In Motor Neuron Diseases (MND), standard needle electromyography often reveals evidence of chronic reinnervation (increased motor unit action potential amplitudes and duration, with reduced recruitment), eventually associated with fasciculations and signs of denervation activity in progress, but provides little information about the extent of both motor neuron loss and axonal regeneration. The supramaximal CMAP amplitude also provides little evidence of the extent of motor neuron loss and normal CMAP amplitudes might mistakenly suggest that motor neuron loss has not occurred yet .
A particular method to record the full motor unit potentials is the so-called macro-EMG . This technique provides information from a larger area of the muscle than standard concentric needle EMG. That represents a quantitative neurophysiology method and can be applied both to follow effects of putative therapies and to assess the size of individual motor unit. Among EDX techniques, Motor Unit Number Estimation (MUNE) is a measure of a primary pathologic process of motor neuron loss and can help to identify a huge number of poorly evident cases of reduction in motor units number, even in the presence of a ambiguous or not insightful needle EMG .
In a previous study  we found that ALS patients with SOD-1 mutations have a higher number of motor units at moment of diagnosis when compared with sporadic cases, as previously emerged from the work of Aggarwal in pre-symptomatic SOD-1 mutations carriers . Moreover, while in sALS the macro-EMG parameters progressively increase, displaying a gradual increment of correlation up to 8 months, in familiar form there is not a specific time interval in which the axonal regeneration and the collateral sprouting can balance the neuronal damage. In other words, despite faster loss of motor units, in fALS we have paradoxically disclosed a more effective axonal sprouting in the fewer surviving motor fibers.

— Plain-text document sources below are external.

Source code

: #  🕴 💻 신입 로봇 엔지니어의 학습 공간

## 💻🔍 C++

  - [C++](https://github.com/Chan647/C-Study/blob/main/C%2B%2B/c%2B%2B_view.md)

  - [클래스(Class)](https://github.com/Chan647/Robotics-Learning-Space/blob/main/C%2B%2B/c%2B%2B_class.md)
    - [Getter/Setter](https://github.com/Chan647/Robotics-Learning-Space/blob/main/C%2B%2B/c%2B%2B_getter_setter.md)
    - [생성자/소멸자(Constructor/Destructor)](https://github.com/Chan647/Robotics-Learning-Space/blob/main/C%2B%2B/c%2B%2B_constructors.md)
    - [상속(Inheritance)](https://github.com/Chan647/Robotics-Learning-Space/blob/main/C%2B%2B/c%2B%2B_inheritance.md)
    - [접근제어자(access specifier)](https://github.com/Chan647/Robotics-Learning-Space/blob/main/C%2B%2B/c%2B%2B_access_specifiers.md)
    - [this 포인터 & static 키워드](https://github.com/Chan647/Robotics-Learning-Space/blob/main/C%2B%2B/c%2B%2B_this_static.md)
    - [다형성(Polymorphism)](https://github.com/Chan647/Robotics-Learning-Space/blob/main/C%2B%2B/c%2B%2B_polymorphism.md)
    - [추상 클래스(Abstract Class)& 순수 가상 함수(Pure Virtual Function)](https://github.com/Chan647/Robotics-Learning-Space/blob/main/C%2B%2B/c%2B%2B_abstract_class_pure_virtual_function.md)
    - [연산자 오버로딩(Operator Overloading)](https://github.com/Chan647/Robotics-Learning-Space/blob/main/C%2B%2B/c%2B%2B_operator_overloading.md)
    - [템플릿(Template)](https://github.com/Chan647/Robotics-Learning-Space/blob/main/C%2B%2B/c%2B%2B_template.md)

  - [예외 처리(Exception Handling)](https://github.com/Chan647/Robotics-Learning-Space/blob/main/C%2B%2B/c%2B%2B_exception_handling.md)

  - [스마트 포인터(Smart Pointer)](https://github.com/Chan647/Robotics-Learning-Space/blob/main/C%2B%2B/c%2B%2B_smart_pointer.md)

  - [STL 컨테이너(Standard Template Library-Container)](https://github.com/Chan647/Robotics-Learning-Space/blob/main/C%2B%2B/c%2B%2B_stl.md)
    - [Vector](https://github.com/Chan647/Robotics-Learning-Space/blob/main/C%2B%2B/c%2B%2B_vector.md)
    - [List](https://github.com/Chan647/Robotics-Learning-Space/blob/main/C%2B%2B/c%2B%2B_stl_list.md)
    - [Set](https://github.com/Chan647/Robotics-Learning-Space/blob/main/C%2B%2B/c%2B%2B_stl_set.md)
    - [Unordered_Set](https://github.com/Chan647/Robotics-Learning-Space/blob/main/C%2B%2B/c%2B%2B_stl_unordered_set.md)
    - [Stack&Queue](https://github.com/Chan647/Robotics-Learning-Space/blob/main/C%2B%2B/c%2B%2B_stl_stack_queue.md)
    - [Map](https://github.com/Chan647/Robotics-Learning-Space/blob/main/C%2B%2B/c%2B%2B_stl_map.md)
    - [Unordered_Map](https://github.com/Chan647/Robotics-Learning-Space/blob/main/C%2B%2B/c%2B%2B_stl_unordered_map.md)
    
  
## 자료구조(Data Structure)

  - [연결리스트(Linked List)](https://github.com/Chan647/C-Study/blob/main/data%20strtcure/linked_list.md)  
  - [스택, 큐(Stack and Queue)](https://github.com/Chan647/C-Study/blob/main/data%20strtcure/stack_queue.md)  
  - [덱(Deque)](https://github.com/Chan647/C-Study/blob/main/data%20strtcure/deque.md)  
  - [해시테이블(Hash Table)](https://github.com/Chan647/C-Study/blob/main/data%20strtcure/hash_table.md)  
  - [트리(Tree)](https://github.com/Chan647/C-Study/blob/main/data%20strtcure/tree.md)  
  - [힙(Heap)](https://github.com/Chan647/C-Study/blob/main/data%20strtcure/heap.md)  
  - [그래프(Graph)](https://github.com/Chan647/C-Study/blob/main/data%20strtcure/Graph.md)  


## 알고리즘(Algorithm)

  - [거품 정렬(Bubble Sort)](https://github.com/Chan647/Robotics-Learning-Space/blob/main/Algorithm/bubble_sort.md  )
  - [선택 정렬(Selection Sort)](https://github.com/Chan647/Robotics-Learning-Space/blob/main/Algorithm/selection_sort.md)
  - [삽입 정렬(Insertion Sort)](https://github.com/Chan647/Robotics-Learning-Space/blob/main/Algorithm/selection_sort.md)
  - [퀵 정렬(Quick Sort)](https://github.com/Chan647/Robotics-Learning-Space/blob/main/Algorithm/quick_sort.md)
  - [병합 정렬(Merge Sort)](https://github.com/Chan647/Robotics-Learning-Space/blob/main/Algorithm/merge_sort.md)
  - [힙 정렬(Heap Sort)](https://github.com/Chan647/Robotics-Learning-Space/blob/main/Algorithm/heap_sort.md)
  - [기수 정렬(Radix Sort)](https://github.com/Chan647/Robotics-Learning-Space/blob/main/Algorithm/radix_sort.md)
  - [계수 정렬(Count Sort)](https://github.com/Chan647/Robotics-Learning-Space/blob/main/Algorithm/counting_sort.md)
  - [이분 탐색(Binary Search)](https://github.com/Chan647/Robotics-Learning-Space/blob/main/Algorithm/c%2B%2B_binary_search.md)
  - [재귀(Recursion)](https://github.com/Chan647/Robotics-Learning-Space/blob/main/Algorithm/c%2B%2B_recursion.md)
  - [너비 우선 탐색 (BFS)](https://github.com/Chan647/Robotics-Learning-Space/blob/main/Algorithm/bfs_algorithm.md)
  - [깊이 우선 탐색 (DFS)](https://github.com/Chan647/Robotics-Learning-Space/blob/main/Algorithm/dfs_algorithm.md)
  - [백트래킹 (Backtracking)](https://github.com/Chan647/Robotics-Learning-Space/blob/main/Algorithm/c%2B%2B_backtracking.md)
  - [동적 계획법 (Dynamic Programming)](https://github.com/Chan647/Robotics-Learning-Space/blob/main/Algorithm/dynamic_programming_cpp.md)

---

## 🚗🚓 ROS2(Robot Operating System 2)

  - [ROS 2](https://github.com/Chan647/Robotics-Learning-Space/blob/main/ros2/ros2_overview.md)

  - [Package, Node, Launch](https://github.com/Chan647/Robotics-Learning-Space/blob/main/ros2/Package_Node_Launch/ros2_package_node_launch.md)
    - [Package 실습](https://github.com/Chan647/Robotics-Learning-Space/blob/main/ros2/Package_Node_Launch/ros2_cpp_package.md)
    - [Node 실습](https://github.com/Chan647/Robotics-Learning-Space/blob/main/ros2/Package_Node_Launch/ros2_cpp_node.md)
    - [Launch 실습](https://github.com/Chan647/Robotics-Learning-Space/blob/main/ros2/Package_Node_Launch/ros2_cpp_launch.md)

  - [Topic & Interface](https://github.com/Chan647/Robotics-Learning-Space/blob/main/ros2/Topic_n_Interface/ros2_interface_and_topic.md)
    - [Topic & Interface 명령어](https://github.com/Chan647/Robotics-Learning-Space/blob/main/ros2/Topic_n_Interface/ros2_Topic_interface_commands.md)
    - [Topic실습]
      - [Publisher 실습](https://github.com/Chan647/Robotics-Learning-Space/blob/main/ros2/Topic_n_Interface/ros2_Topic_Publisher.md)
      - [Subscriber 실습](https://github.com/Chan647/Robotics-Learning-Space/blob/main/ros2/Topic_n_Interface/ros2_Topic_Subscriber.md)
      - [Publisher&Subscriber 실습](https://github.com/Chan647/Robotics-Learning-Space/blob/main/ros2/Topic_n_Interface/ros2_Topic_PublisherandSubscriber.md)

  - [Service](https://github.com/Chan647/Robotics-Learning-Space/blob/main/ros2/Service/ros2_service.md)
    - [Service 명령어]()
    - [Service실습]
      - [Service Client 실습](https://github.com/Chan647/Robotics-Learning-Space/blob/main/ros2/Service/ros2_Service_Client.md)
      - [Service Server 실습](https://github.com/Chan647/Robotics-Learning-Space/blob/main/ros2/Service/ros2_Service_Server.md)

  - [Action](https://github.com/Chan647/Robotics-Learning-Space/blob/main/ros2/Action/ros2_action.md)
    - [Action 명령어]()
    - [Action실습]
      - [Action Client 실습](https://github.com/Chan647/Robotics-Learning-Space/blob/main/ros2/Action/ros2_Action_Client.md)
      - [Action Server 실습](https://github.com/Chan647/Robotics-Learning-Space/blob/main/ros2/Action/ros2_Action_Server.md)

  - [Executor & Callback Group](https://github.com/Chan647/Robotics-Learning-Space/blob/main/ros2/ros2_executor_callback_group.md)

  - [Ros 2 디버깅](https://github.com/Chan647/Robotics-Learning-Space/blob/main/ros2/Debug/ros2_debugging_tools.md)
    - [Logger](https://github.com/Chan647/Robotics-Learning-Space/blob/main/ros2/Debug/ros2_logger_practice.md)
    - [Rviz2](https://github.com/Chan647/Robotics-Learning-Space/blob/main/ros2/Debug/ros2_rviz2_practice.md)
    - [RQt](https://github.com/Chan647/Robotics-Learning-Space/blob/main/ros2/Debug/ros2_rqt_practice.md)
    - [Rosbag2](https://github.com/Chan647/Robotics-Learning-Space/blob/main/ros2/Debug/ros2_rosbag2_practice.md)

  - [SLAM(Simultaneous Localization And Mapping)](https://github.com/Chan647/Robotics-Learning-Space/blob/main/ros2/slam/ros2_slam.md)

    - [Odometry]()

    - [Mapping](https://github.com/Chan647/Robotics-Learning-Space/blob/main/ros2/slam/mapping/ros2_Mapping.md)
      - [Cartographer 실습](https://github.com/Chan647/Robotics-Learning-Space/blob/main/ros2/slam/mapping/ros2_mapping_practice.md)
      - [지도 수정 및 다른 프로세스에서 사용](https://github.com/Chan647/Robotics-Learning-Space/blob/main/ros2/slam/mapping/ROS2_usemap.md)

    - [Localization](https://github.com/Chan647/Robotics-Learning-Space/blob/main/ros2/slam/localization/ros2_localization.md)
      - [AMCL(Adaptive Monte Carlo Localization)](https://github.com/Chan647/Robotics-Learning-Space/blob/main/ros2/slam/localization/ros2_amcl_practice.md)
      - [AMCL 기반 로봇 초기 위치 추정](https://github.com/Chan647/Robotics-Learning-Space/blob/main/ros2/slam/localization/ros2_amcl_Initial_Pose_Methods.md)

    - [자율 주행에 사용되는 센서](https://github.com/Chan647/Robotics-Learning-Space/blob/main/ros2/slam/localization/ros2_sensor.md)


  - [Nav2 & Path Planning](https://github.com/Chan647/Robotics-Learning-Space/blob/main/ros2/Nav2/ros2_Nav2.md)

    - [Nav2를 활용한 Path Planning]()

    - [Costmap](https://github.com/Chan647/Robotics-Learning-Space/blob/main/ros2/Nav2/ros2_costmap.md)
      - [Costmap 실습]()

These results are confirmed by several studies in G93A transgenic mice, where the total dendritic surface area, the number of branching nodes and the fiber length of mutant motor neurons are significantly increased when compared with wild-type cells [9,10]. This apparent paradox may have a quite simple solution and these all anatomical differences could account for intrinsic membrane excitability changes: in fact, mutant motor neurons show a reduction in action potential threshold and are characterized by an increase both in spike height and depolarization rate in resting membrane potential . However, whether these signs of increased excitability in fALS represent a pointless neuroprotective response of nervous system or a disease mechanism is still a matter of debate. On the other hand, we cannot rule out alternative explanations: in fALS the substantial lack of a fleeting stabilization of motor unit number within eight months from clinical onset could indicate that damage of cell different from motor neurons is a critical factor to the progression of corticospinal degeneration  (Figure 1).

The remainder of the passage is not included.